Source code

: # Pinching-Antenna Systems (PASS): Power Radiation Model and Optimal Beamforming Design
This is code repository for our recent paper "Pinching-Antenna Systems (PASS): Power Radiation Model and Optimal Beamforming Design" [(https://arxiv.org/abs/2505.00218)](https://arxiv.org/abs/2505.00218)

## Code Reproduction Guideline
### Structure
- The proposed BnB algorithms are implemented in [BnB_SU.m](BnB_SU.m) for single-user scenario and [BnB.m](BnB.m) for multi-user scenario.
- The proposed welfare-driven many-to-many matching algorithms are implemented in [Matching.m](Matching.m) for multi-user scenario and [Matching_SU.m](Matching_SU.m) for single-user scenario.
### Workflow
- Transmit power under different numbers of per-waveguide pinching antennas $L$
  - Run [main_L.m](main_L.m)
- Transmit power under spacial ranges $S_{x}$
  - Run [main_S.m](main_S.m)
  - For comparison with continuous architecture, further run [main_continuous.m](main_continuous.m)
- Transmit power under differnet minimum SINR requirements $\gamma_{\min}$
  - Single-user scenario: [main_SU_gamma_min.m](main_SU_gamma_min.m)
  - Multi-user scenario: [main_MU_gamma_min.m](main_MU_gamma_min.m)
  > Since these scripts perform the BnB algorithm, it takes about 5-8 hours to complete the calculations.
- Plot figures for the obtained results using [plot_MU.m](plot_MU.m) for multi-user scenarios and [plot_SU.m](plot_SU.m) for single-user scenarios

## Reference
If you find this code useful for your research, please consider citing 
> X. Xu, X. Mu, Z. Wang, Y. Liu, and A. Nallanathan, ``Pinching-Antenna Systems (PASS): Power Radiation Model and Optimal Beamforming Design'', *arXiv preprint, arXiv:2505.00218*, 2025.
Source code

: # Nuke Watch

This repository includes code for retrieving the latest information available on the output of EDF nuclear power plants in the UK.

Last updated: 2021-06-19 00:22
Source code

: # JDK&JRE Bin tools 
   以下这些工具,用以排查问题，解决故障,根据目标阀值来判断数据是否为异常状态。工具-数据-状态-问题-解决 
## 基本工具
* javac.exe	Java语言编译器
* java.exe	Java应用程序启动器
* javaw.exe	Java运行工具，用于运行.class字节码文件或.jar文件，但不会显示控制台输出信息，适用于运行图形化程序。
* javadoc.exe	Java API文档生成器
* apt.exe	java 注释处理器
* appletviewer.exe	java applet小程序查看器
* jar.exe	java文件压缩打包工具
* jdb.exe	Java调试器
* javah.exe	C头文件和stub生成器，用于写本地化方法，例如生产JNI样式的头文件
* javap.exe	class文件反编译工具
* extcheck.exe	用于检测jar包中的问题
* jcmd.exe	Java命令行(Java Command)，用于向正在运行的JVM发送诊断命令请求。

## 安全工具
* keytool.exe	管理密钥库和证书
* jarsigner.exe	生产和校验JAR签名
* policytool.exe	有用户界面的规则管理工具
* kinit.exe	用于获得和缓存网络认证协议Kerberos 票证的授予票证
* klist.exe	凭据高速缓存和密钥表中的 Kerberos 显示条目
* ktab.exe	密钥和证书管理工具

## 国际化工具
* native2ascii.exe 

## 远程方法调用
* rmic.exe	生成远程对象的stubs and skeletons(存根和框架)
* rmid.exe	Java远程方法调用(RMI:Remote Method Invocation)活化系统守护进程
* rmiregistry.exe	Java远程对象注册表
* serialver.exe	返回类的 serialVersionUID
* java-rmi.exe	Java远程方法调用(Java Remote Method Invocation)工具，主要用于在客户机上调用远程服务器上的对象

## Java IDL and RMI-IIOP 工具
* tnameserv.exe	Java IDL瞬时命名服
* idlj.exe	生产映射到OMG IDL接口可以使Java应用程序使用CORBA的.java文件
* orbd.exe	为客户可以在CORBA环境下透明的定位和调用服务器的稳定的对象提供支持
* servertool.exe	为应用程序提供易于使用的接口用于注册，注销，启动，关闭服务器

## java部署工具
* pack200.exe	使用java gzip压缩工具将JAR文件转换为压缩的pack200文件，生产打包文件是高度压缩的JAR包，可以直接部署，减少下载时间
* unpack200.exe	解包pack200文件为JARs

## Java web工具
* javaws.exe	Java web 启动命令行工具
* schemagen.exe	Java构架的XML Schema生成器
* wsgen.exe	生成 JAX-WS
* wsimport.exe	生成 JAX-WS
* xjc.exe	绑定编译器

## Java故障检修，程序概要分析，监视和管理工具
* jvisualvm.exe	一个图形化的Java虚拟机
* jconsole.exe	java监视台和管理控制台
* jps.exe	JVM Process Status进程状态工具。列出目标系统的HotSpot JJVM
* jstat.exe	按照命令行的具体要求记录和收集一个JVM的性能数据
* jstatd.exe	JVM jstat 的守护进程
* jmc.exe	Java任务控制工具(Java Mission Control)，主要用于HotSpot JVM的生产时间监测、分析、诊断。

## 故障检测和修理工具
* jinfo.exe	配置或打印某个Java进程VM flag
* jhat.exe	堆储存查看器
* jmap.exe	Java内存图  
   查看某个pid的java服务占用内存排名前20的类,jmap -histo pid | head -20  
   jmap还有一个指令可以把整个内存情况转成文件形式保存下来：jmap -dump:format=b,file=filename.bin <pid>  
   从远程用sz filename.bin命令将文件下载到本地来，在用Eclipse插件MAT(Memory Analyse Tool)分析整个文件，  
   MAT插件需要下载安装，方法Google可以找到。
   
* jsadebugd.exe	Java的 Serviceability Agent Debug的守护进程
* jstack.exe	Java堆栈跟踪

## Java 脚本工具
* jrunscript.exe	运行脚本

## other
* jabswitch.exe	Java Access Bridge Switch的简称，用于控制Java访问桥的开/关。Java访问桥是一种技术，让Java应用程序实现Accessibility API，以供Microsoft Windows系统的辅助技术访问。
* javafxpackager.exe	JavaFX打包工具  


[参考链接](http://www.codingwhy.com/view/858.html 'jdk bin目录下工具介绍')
===============
Required action
Reproduce the data shown above with every line intact.

Solution to this task
Source code

: # Pinching-Antenna Systems (PASS): Power Radiation Model and Optimal Beamforming Design
This is code repository for our recent paper "Pinching-Antenna Systems (PASS): Power Radiation Model and Optimal Beamforming Design" [(https://arxiv.org/abs/2505.00218)](https://arxiv.org/abs/2505.00218)

## Code Reproduction Guideline
### Structure
- The proposed BnB algorithms are implemented in [BnB_SU.m](BnB_SU.m) for single-user scenario and [BnB.m](BnB.m) for multi-user scenario.
- The proposed welfare-driven many-to-many matching algorithms are implemented in [Matching.m](Matching.m) for multi-user scenario and [Matching_SU.m](Matching_SU.m) for single-user scenario.
### Workflow
- Transmit power under different numbers of per-waveguide pinching antennas $L$
  - Run [main_L.m](main_L.m)
- Transmit power under spacial ranges $S_{x}$
  - Run [main_S.m](main_S.m)
  - For comparison with continuous architecture, further run [main_continuous.m](main_continuous.m)
- Transmit power under differnet minimum SINR requirements $\gamma_{\min}$
  - Single-user scenario: [main_SU_gamma_min.m](main_SU_gamma_min.m)
  - Multi-user scenario: [main_MU_gamma_min.m](main_MU_gamma_min.m)
  > Since these scripts perform the BnB algorithm, it takes about 5-8 hours to complete the calculations.
- Plot figures for the obtained results using [plot_MU.m](plot_MU.m) for multi-user scenarios and [plot_SU.m](plot_SU.m) for single-user scenarios

## Reference
If you find this code useful for your research, please consider citing 
> X. Xu, X. Mu, Z. Wang, Y. Liu, and A. Nallanathan, ``Pinching-Antenna Systems (PASS): Power Radiation Model and Optimal Beamforming Design'', *arXiv preprint, arXiv:2505.00218*, 2025.
Source code

: # Nuke Watch

This repository includes code for retrieving the latest information available on the output of EDF nuclear power plants in the UK.

Last updated: 2021-06-19 00:22
Source code

: # JDK&JRE Bin tools 
   以下这些工具,用以排查问题，解决故障,根据目标阀值来判断数据是否为异常状态。工具-数据-状态-问题-解决 
## 基本工具
* javac.exe	Java语言编译器
* java.exe	Java应用程序启动器
* javaw.exe	Java运行工具，用于运行.class字节码文件或.jar文件，但不会显示控制台输出信息，适用于运行图形化程序。
* javadoc.exe	Java API文档生成器
* apt.exe	java 注释处理器
* appletviewer.exe	java applet小程序查看器
* jar.exe	java文件压缩打包工具
* jdb.exe	Java调试器
* javah.exe	C头文件和stub生成器，用于写本地化方法，例如生产JNI样式的头文件
* javap.exe	class文件反编译工具
* extcheck.exe	用于检测jar包中的问题
* jcmd.exe	Java命令行(Java Command)，用于向正在运行的JVM发送诊断命令请求。

## 安全工具
* keytool.exe	管理密钥库和证书
* jarsigner.exe	生产和校验JAR签名
* policytool.exe	有用户界面的规则管理工具
* kinit.exe	用于获得和缓存网络认证协议Kerberos 票证的授予票证
* klist.exe	凭据高速缓存和密钥表中的 Kerberos 显示条目
* ktab.exe	密钥和证书管理工具

## 国际化工具
* native2ascii.exe 

## 远程方法调用
* rmic.exe	生成远程对象的stubs and skeletons(存根和框架)
* rmid.exe	Java远程方法调用(RMI:Remote Method Invocation)活化系统守护进程
* rmiregistry.exe	Java远程对象注册表
* serialver.exe	返回类的 serialVersionUID
* java-rmi.exe	Java远程方法调用(Java Remote Method Invocation)工具，主要用于在客户机上调用远程服务器上的对象

## Java IDL and RMI-IIOP 工具
* tnameserv.exe	Java IDL瞬时命名服
* idlj.exe	生产映射到OMG IDL接口可以使Java应用程序使用CORBA的.java文件
* orbd.exe	为客户可以在CORBA环境下透明的定位和调用服务器的稳定的对象提供支持
* servertool.exe	为应用程序提供易于使用的接口用于注册，注销，启动，关闭服务器

## java部署工具
* pack200.exe	使用java gzip压缩工具将JAR文件转换为压缩的pack200文件，生产打包文件是高度压缩的JAR包，可以直接部署，减少下载时间
* unpack200.exe	解包pack200文件为JARs

## Java web工具
* javaws.exe	Java web 启动命令行工具
* schemagen.exe	Java构架的XML Schema生成器
* wsgen.exe	生成 JAX-WS
* wsimport.exe	生成 JAX-WS
* xjc.exe	绑定编译器

## Java故障检修，程序概要分析，监视和管理工具
* jvisualvm.exe	一个图形化的Java虚拟机
* jconsole.exe	java监视台和管理控制台
* jps.exe	JVM Process Status进程状态工具。列出目标系统的HotSpot JJVM
* jstat.exe	按照命令行的具体要求记录和收集一个JVM的性能数据
* jstatd.exe	JVM jstat 的守护进程
* jmc.exe	Java任务控制工具(Java Mission Control)，主要用于HotSpot JVM的生产时间监测、分析、诊断。

## 故障检测和修理工具
* jinfo.exe	配置或打印某个Java进程VM flag
* jhat.exe	堆储存查看器
* jmap.exe	Java内存图  
   查看某个pid的java服务占用内存排名前20的类,jmap -histo pid | head -20  
   jmap还有一个指令可以把整个内存情况转成文件形式保存下来：jmap -dump:format=b,file=filename.bin <pid>  
   从远程用sz filename.bin命令将文件下载到本地来，在用Eclipse插件MAT(Memory Analyse Tool)分析整个文件，  
   MAT插件需要下载安装，方法Google可以找到。
   
* jsadebugd.exe	Java的 Serviceability Agent Debug的守护进程
* jstack.exe	Java堆栈跟踪

## Java 脚本工具
* jrunscript.exe	运行脚本

## other
* jabswitch.exe	Java Access Bridge Switch的简称，用于控制Java访问桥的开/关。Java访问桥是一种技术，让Java应用程序实现Accessibility API，以供Microsoft Windows系统的辅助技术访问。
* javafxpackager.exe	JavaFX打包工具  


[参考链接](http://www.codingwhy.com/view/858.html 'jdk bin目录下工具介绍')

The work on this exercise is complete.